Pictures paired with source code
<<<<
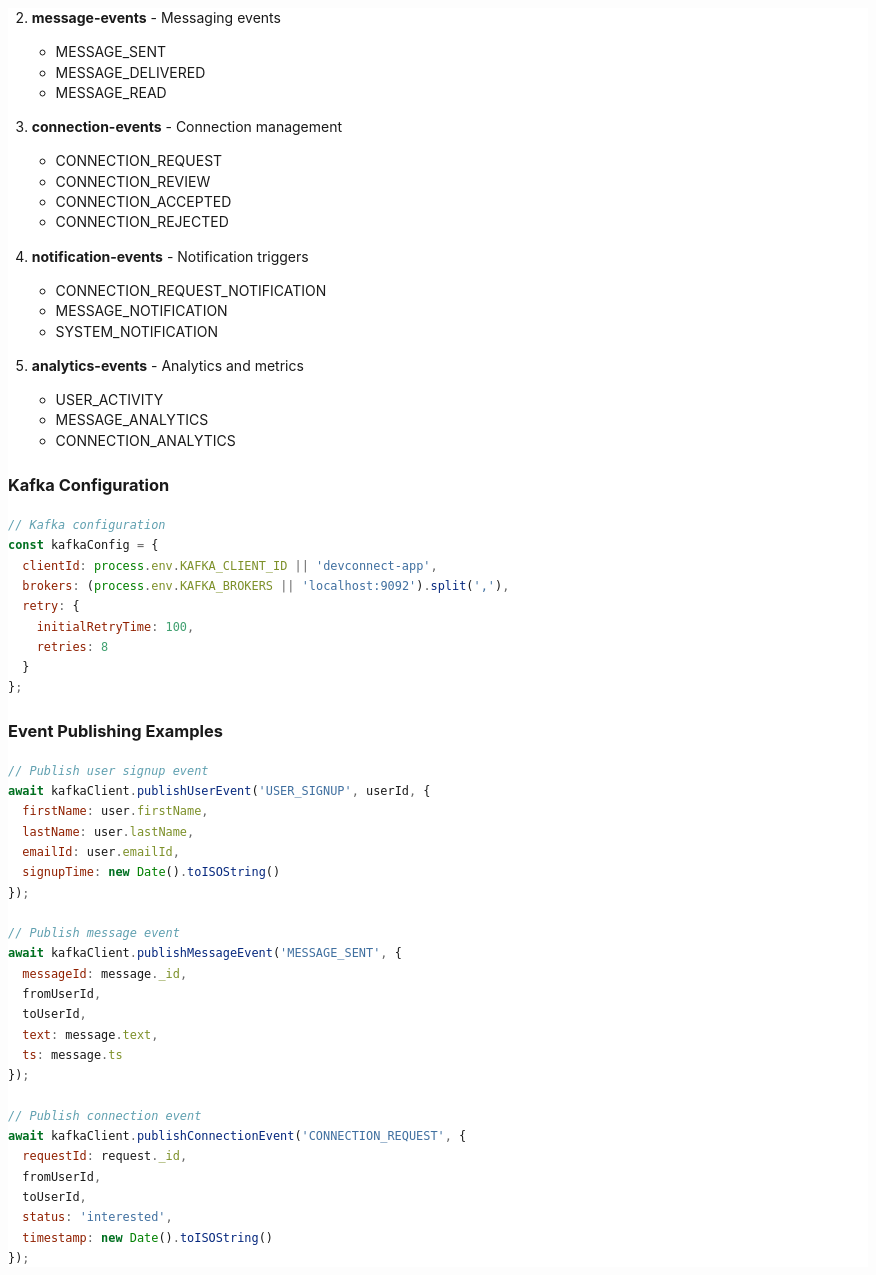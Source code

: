2. **message-events** - Messaging events
   - MESSAGE_SENT
   - MESSAGE_DELIVERED
   - MESSAGE_READ

3. **connection-events** - Connection management
   - CONNECTION_REQUEST
   - CONNECTION_REVIEW
   - CONNECTION_ACCEPTED
   - CONNECTION_REJECTED

4. **notification-events** - Notification triggers
   - CONNECTION_REQUEST_NOTIFICATION
   - MESSAGE_NOTIFICATION
   - SYSTEM_NOTIFICATION

5. **analytics-events** - Analytics and metrics
   - USER_ACTIVITY
   - MESSAGE_ANALYTICS
   - CONNECTION_ANALYTICS

### Kafka Configuration

```javascript
// Kafka configuration
const kafkaConfig = {
  clientId: process.env.KAFKA_CLIENT_ID || 'devconnect-app',
  brokers: (process.env.KAFKA_BROKERS || 'localhost:9092').split(','),
  retry: {
    initialRetryTime: 100,
    retries: 8
  }
};
```

### Event Publishing Examples

```javascript
// Publish user signup event
await kafkaClient.publishUserEvent('USER_SIGNUP', userId, {
  firstName: user.firstName,
  lastName: user.lastName,
  emailId: user.emailId,
  signupTime: new Date().toISOString()
});

// Publish message event
await kafkaClient.publishMessageEvent('MESSAGE_SENT', {
  messageId: message._id,
  fromUserId,
  toUserId,
  text: message.text,
  ts: message.ts
});

// Publish connection event
await kafkaClient.publishConnectionEvent('CONNECTION_REQUEST', {
  requestId: request._id,
  fromUserId,
  toUserId,
  status: 'interested',
  timestamp: new Date().toISOString()
});
```
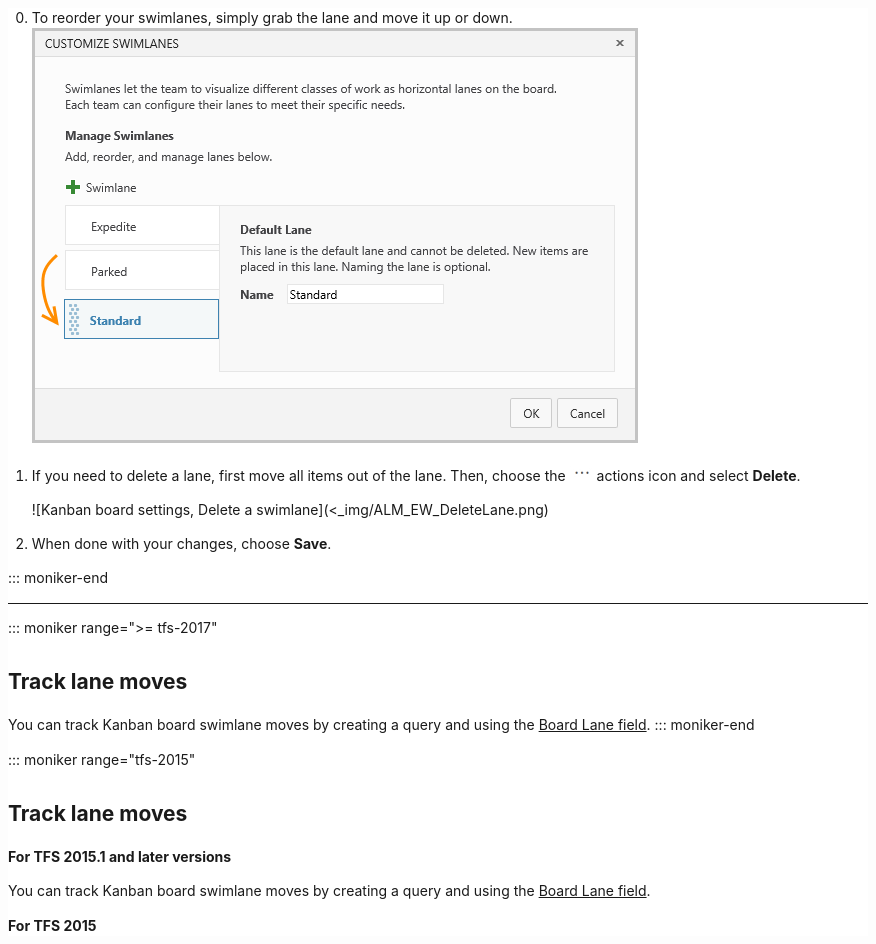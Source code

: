0.	To reorder your swimlanes, simply grab the lane and move it up or down.   
	<img src="_img/ALM_EW_ReorderLanes.png" alt="Kanban board, Open swimlanes" style="border: 2px solid #C3C3C3;" />   

0.	If you need to delete a lane, first move all items out of the lane. Then, choose the ![](../../_img/icons/actions-icon.png) actions icon and select **Delete**.      

	![Kanban board settings, Delete a swimlane](<_img/ALM_EW_DeleteLane.png)

0. When done with your changes, choose **Save**.  

::: moniker-end  

---


::: moniker range=">= tfs-2017"		
## Track lane moves  

You can track Kanban board swimlane moves by creating a query and using the [Board Lane field](../queries/query-by-workflow-changes.md#kanban_query_fields). 
::: moniker-end

::: moniker range="tfs-2015"
## Track lane moves  

**For TFS 2015.1 and later versions**  

You can track Kanban board swimlane moves by creating a query and using the [Board Lane field](../queries/query-by-workflow-changes.md#kanban_query_fields).  

**For TFS 2015**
>>>>
:: Problem statement ::
Find "Delete" in the preceding records. Copy each line that holds it.

:: Answer to the exercise ::
0.	If you need to delete a lane, first move all items out of the lane. Then, choose the ![](../../_img/icons/actions-icon.png) actions icon and select **Delete**.      
	![Kanban board settings, Delete a swimlane](<_img/ALM_EW_DeleteLane.png)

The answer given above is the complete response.